The US Department of Defence has reportedly refused to grant the United Launch Alliance (ULA) with the permission to use more Russian rocket engines for military and spy satellite launches.

ULA, a joint venture between Lockheed Martin and Boeing, earlier urged lawmakers to relax a ban on the use of Russian-made engines.

The US imposed a ban on the of Russian engines last year after Russia's annexation of Ukraine's Crimea region.

"Pentagon spokeswoman lieutenant commander Courtney Hillson said that the department remained committed to maintaining two sources of launch services."

The company had argued that it needs the waiver to compete against newly formed Space Exploration Technologies (SpaceX) in the new US Air Force (USAF) competition for satellite launches.

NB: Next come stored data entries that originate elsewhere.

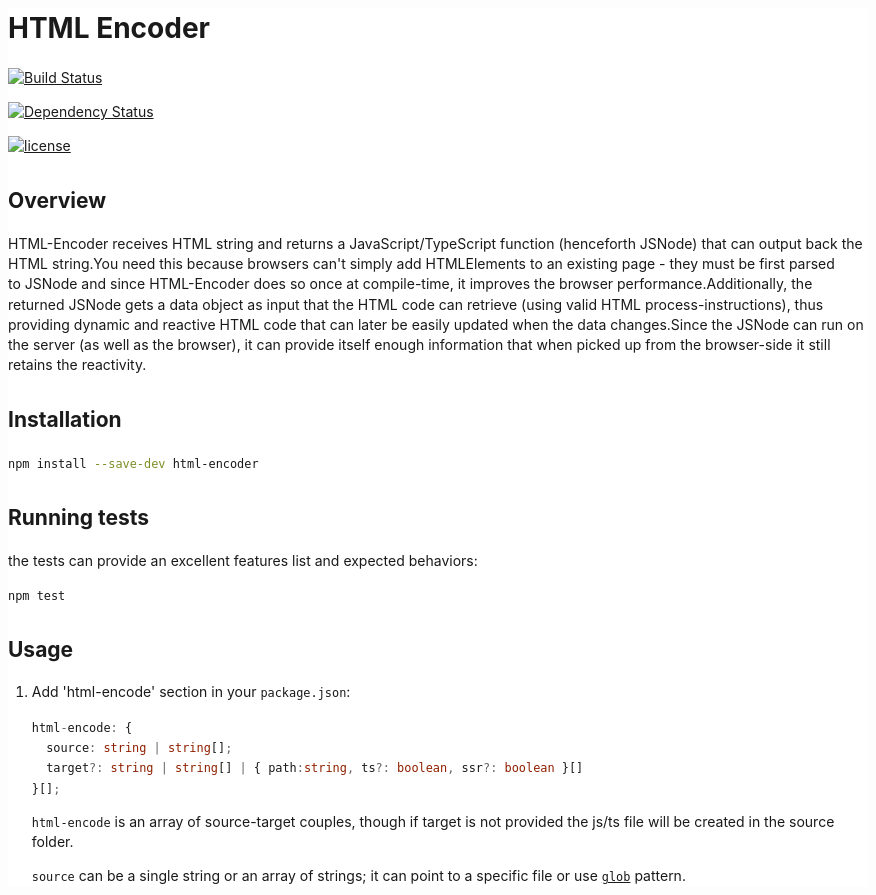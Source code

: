 # HTML Encoder

[![Build Status](https://travis-ci.org/odedshr/html-encoder.svg?branch=master)](https://travis-ci.org/odedshr/html-encoder)

[![Dependency Status](https://david-dm.org/odedshr/html-encoder.svg?theme=shields.io)](https://david-dm.org/odedshr/html-encoder)

[![license](https://img.shields.io/badge/license-ISC-brightgreen.svg)](https://github.com/odedshr/html-encoder/blob/master/LICENSE)

## Overview

HTML-Encoder receives HTML string and returns a JavaScript/TypeScript function (henceforth JSNode) that can output back the HTML string.You need this because browsers can't simply add HTMLElements to an existing page - they must be first parsed to JSNode and since HTML-Encoder does so once at compile-time, it improves the browser performance.Additionally, the returned JSNode gets a data object as input that the HTML code can retrieve (using valid HTML process-instructions), thus providing dynamic and reactive HTML code that can later be easily updated when the data changes.Since the JSNode can run on the server (as well as the browser), it can provide itself enough information that when picked up from the browser-side it still retains the reactivity.

## Installation

```bash
npm install --save-dev html-encoder
```

## Running tests

the tests can provide an excellent features list and expected behaviors:

```bash
npm test
```

## Usage

1. Add 'html-encode' section in your `package.json`:

   ```typescript
   html-encode: {
     source: string | string[];
     target?: string | string[] | { path:string, ts?: boolean, ssr?: boolean }[]
   }[];

   ```

   `html-encode` is an array of source-target couples, though if target is not provided the js/ts file will be created in the source folder.

   `source` can be a single string or an array of strings; it can point to a specific file or use [`glob`](<https://en.wikipedia.org/wiki/Glob_(programming)>) pattern.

Recently, the Pentagon certified SpaceX to compete for national security launches, breaking ULA's monopoly in space launches.

According to Reuters, the US Defence Department is currently seeking a number of options, including possible sole-source contract awards, in order to keep both companies in business.

Pentagon spokeswoman lieutenant commander Courtney Hillson said that the department remained committed to maintaining two sources of launch services.

She also added that its current approach will provide a platform to look for other rocket engine options as soon as possible, the news agency reported.

Currently, ULA rely on the Russian-built RD-180 engines to power its Atlas 5 rocket. With the existing contract, the company will receive rocket engines until 2019.

Meanwhile, the USAF recently started the official bidding for the development of a new prototype rocket propulsion systems, in a bid to develop a US-built system in order to stop relying on Russian engines.

In another development, the USAF recently awarded an $882m contract to ULA to continue launching satellites with its Delta IV and Atlas V rockets.

Under the contract, ULA will deliver services that include maintenance commodities, Delta and Atlas depreciation, and provides for mission assurance, programme management and systems engineering.